Ni que decir tiene que en el mundo actual vale más un buen móvil que un libro. Más, una Tablet que un buen ramo de rosas y mucho más una serie de Netflix que una obra de teatro en directo. Los cambios de expectativas y de motivaciones nos están llevando por la senda de lo políticamente incorrecto. La de lo más alejado a los principios básicos. La de la impronta que se crea cuando las energías las centramos en todo aquello que pueda ser más propio de la mentira y el postizo, sea carne fresca de redes sociales y se obtenga el diploma de pertenencia a cualquier sarao que se precie para regocijo de los vacíos de corazón. En estos meses observamos, desde la sala de espectadores o desde dentro de la propia performance, las más inquietantes formas de celebrar eventos que nunca nuestra civilización haya desarrollado. Invitaciones de rango superior, vestimentas de ensueño, tocados para enmascarar, maquillajes para delatar, tacones para engañar y demás armas arrojadizas del mundo de las apariencias.

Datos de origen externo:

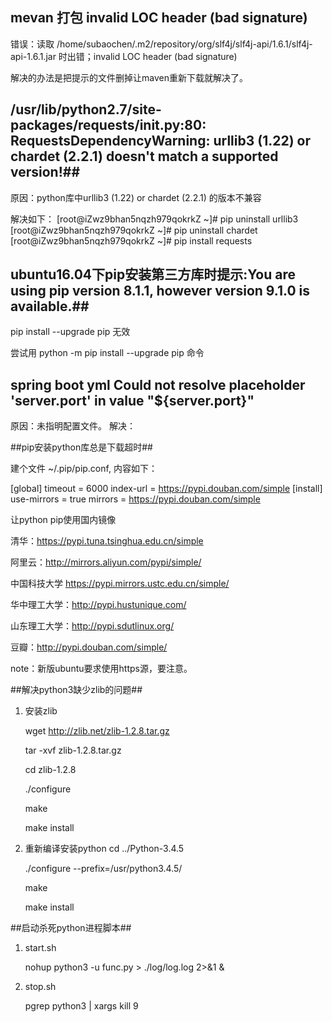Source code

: ## mevan 打包 invalid LOC header (bad signature) ##


错误：读取 /home/subaochen/.m2/repository/org/slf4j/slf4j-api/1.6.1/slf4j-api-1.6.1.jar 时出错；invalid LOC header (bad signature)

解决的办法是把提示的文件删掉让maven重新下载就解决了。

## /usr/lib/python2.7/site-packages/requests/__init__.py:80: RequestsDependencyWarning: urllib3 (1.22) or chardet (2.2.1) doesn't match a supported version!##

原因：python库中urllib3 (1.22) or chardet (2.2.1) 的版本不兼容

解决如下：
[root@iZwz9bhan5nqzh979qokrkZ ~]# pip uninstall urllib3
[root@iZwz9bhan5nqzh979qokrkZ ~]# pip uninstall chardet
[root@iZwz9bhan5nqzh979qokrkZ ~]# pip install requests

## ubuntu16.04下pip安装第三方库时提示:You are using pip version 8.1.1, however version 9.1.0 is available.##

pip install --upgrade pip 无效

尝试用 python -m pip install --upgrade pip 命令

## spring boot yml  Could not resolve placeholder 'server.port' in value "${server.port}" ##

原因：未指明配置文件。
解决：

##pip安装python库总是下载超时##

建个文件 ~/.pip/pip.conf, 内容如下：


[global]
timeout = 6000
index-url = https://pypi.douban.com/simple 
[install]
use-mirrors = true
mirrors = https://pypi.douban.com/simple 

让python pip使用国内镜像

清华：https://pypi.tuna.tsinghua.edu.cn/simple

阿里云：http://mirrors.aliyun.com/pypi/simple/

中国科技大学 https://pypi.mirrors.ustc.edu.cn/simple/

华中理工大学：http://pypi.hustunique.com/

山东理工大学：http://pypi.sdutlinux.org/ 

豆瓣：http://pypi.douban.com/simple/

note：新版ubuntu要求使用https源，要注意。

##解决python3缺少zlib的问题##

1. 安装zlib

	wget http://zlib.net/zlib-1.2.8.tar.gz

	tar -xvf zlib-1.2.8.tar.gz

	cd zlib-1.2.8

	./configure

	make

	make install

1. 重新编译安装python
	cd ../Python-3.4.5

	./configure --prefix=/usr/python3.4.5/

	make

	make install


##启动杀死python进程脚本##

1. start.sh

	nohup python3 -u func.py > ./log/log.log 2>&1 &

2. stop.sh

	pgrep python3 | xargs kill 9

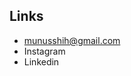 ## Links

- munusshih@gmail.com
- Instagram
- Linkedin

<!-- ## Selected Clients

- AIGA
- Amazon
- New York University
- Processing Foundation
- Samsung
- The New Museum
- The New York Review of Books

## Selected Talks

- DEMO DAY
- Entropy
- Type@Cooper
- Processing Community Day Taiwan
- Creative Coding Festival
- Creative Coding Taiwan -->
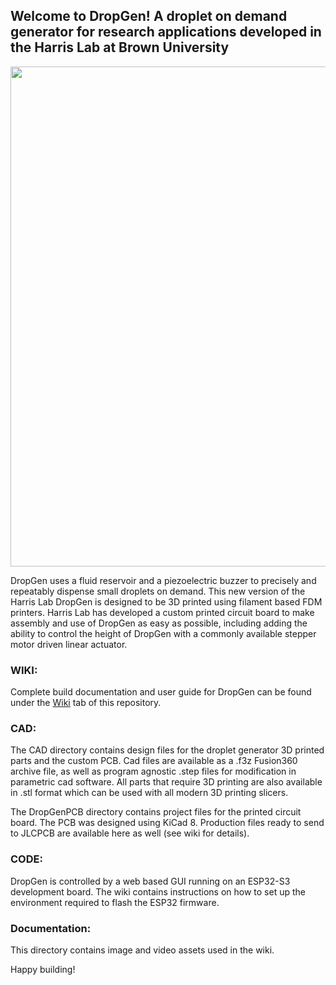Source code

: 
## Welcome to DropGen! A droplet on demand generator for research applications developed in the Harris Lab at Brown University

<p align="center">
  <img src="https://github.com/harrislab-brown/Filament_DropGen/blob/main/DOCUMENTATION/DGD_00.jpeg" width="800">
</p>


DropGen uses a fluid reservoir and a piezoelectric buzzer to precisely and repeatably dispense small droplets on demand. 
This new version of the Harris Lab DropGen is designed to be 3D printed using filament based FDM printers. Harris Lab has developed a custom printed circuit board to make assembly and use of DropGen as easy as possible, including adding the ability to control the height of DropGen with a commonly available stepper motor driven linear actuator. 

### WIKI:
Complete build documentation and user guide for DropGen can be found under the [Wiki](https://github.com/harrislab-brown/Filament_DropGen/wiki) tab of this repository.

### CAD: 
The CAD directory contains design files for the droplet generator 3D printed parts and the custom PCB. 
Cad files are available as a .f3z Fusion360 archive file, as well as program agnostic .step files for modification in parametric cad software. All parts that require 3D printing are also available in .stl format which can be used with all modern 3D printing slicers. 

The DropGenPCB directory contains project files for the printed circuit board. The PCB was designed using KiCad 8. Production files ready to send to JLCPCB are available here as well (see wiki for details). 

### CODE: 
DropGen is controlled by a web based GUI running on an ESP32-S3 development board. The wiki contains instructions on how to set up the environment required to flash the ESP32 firmware. 

### Documentation: 
This directory contains image and video assets used in the wiki. 

Happy building! 
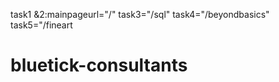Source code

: task1 &2:mainpageurl="/"
task3="/sql"
task4="/beyondbasics"
task5="/fineart

# bluetick-consultants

Las comuniones, las bodas, las graduaciones y las puestas de largo se parecen más a espectáculos de la moda televisiva de toda la vida que a los rituales humanos en los que se celebrarían los logros y las ilusiones de alguna que otra etapa alcanzada por los seres en cuestión. Y como parece que ni nada ni nadie va a cambiar esto, resulta sibilino pensar en poder criticarlo. Porque ni nadie lo hace, y a lo peor, puede que sea una barbaridad. No sabemos qué vamos a dejar para celebrar las verdaderas fiestas del alma. Aquellas que nos hacen sentirnos más vivos y felices que nadie cuando realmente encontramos el amor, cuando cruzamos la mirada con unas pupilas limpias, conseguimos algún logro con el esfuerzo propio del que se siente dueño de su vida o simplemente cuando nos apetece celebrar un amanecer o un atardecer de estos días tan luminosos del solsticio de verano. Es cuestión de principios.